The output value of the IT hardware industry is expected to grow by 19.6 percent from a year ago to US$68.41 billion this year, the fastest expansion in the last three years, the center said. The center operates under the semi-official Institute for Information Industry (
But next year, production value growth is expected to slow to 15 percent, or US$78.72 billion, and further contract to 10 percent in 2006, or US$86.79 billion and 9.4 percent in 2007, or US$94.96 billion, the center said.
The research house attributed the gradual slowdown in growth to the maturing personal computer (PC) industry. The maturing market will leave less room for Taiwanese companies -- which are already leaders in the global IT hardware manufacture arena -- to expand.
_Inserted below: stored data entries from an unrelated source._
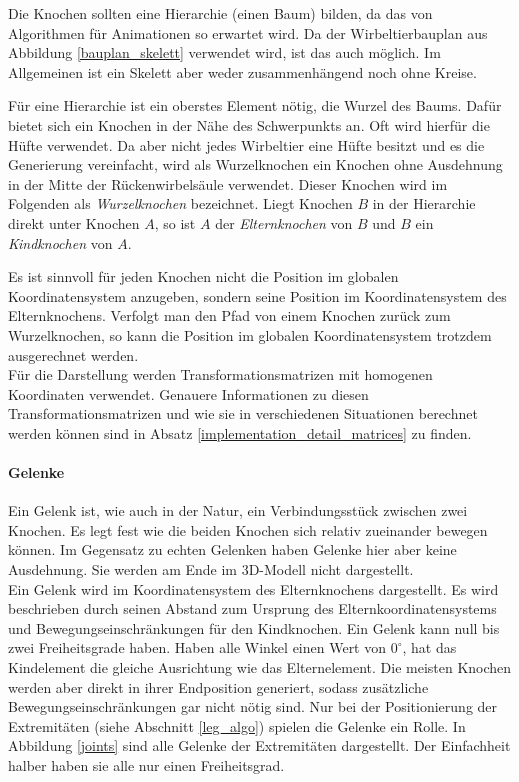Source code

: Die Knochen sollten eine Hierarchie (einen Baum) bilden, da das von Algorithmen für Animationen so erwartet wird.  Da der Wirbeltierbauplan aus Abbildung \ref{bauplan_skelett} verwendet wird, ist das auch möglich. Im Allgemeinen ist ein Skelett aber weder zusammenhängend noch ohne Kreise.

Für eine Hierarchie ist ein oberstes Element nötig, die Wurzel des Baums.
Dafür bietet sich ein Knochen in der Nähe des Schwerpunkts an. Oft wird hierfür die Hüfte verwendet.
Da aber nicht jedes Wirbeltier eine Hüfte besitzt und es die Generierung vereinfacht, wird als Wurzelknochen ein Knochen ohne Ausdehnung in der Mitte der Rückenwirbelsäule verwendet. Dieser Knochen wird im Folgenden als \emph{Wurzelknochen} bezeichnet. Liegt Knochen $B$ in der Hierarchie direkt unter Knochen $A$, so ist $A$ der \emph{Elternknochen} von $B$ und $B$ ein \emph{Kindknochen} von $A$.

Es ist sinnvoll für jeden Knochen nicht die Position im globalen Koordinatensystem anzugeben, sondern seine Position im Koordinatensystem des Elternknochens. Verfolgt man den Pfad von einem Knochen zurück zum Wurzelknochen, so kann die Position im globalen Koordinatensystem trotzdem ausgerechnet werden. \\
Für die Darstellung werden Transformationsmatrizen mit homogenen Koordinaten verwendet. Genauere Informationen zu diesen Transformationsmatrizen und wie sie in verschiedenen Situationen berechnet werden können sind in Absatz \ref{implementation_detail_matrices} zu finden.

\paragraph{Gelenke}
Ein Gelenk ist, wie auch in der Natur, ein Verbindungsstück zwischen zwei Knochen. Es legt fest wie die beiden Knochen sich relativ zueinander bewegen können. Im Gegensatz zu echten Gelenken haben Gelenke hier aber keine Ausdehnung. Sie werden am Ende im 3D-Modell nicht dargestellt.\\
Ein Gelenk wird im Koordinatensystem des Elternknochens dargestellt. Es wird beschrieben durch seinen Abstand zum Ursprung des Elternkoordinatensystems und Bewegungseinschränkungen für den Kindknochen. Ein Gelenk kann null bis zwei Freiheitsgrade haben. Haben alle Winkel einen Wert von $0^\circ$, hat das Kindelement die gleiche Ausrichtung wie das Elternelement. 
Die meisten Knochen werden aber direkt in ihrer Endposition generiert, sodass zusätzliche Bewegungseinschränkungen gar nicht nötig sind. Nur bei der Positionierung der Extremitäten (siehe Abschnitt \ref{leg_algo}) spielen die Gelenke ein Rolle.
In Abbildung \ref{joints} sind alle Gelenke der Extremitäten dargestellt. Der Einfachheit halber haben sie alle nur einen Freiheitsgrad.

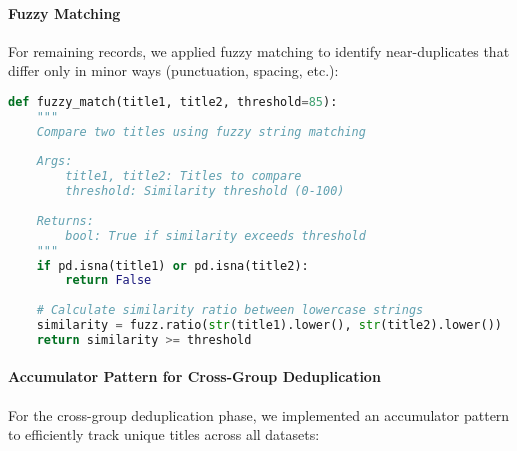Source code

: \documentclass[12pt]{article}
\begin{document}
\paragraph{Fuzzy Matching}\label{fuzzy-matching}

For remaining records, we applied fuzzy matching to identify
near-duplicates that differ only in minor ways (punctuation, spacing,
etc.):

\begin{lstlisting}[language=Python]
def fuzzy_match(title1, title2, threshold=85):
    """
    Compare two titles using fuzzy string matching
    
    Args:
        title1, title2: Titles to compare
        threshold: Similarity threshold (0-100)
        
    Returns:
        bool: True if similarity exceeds threshold
    """
    if pd.isna(title1) or pd.isna(title2):
        return False
        
    # Calculate similarity ratio between lowercase strings
    similarity = fuzz.ratio(str(title1).lower(), str(title2).lower())
    return similarity >= threshold
\end{lstlisting}

\paragraph{Accumulator Pattern for Cross-Group
Deduplication}\label{accumulator-pattern-for-cross-group-deduplication}

For the cross-group deduplication phase, we implemented an accumulator
pattern to efficiently track unique titles across all datasets:
\end{document}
Taiwan is expected to churn out 32.2 million laptops this year, accounting for 69.8 percent of global shipments. The nation is also expected to ship 107.6 million motherboards and 46.2 million liquid-crystal-display monitors this year, accounting for 78.9 percent and 68.2 percent of global shipments respectively, according to the center.
Since 2002, the nation's computer hardware sector has been expanding at a double-digit rate. The growth followed a 9.1 percent contraction in 2001, with the segment dragged down by the sluggish global IT and electronics industry at that time.
Meanwhile, a report on PC shipments released Monday by Framingham, Massachusetts-based research institute IDC showed that worldwide shipments of PCs grew nearly 12 percent in the third quarter, on strong European sales and rising commercial demand.
Total PC shipments for the July-September period rose to 44.2 million units, compared with 39.5 million a year ago, according to IDC.
The research institute attributed overall growth to aggressive pricing by PC makers, along with rapid adoption of mobile technology, businesses replacing older computers and the strength of the Euro in currency markets.
"PC market performance in the third quarter reflects persistent commercial activity and continuing demand in areas such as mobile computing, Europe and the rest of the world," said Loren Loverde, director of IDC's Worldwide Quarterly PC Tracker.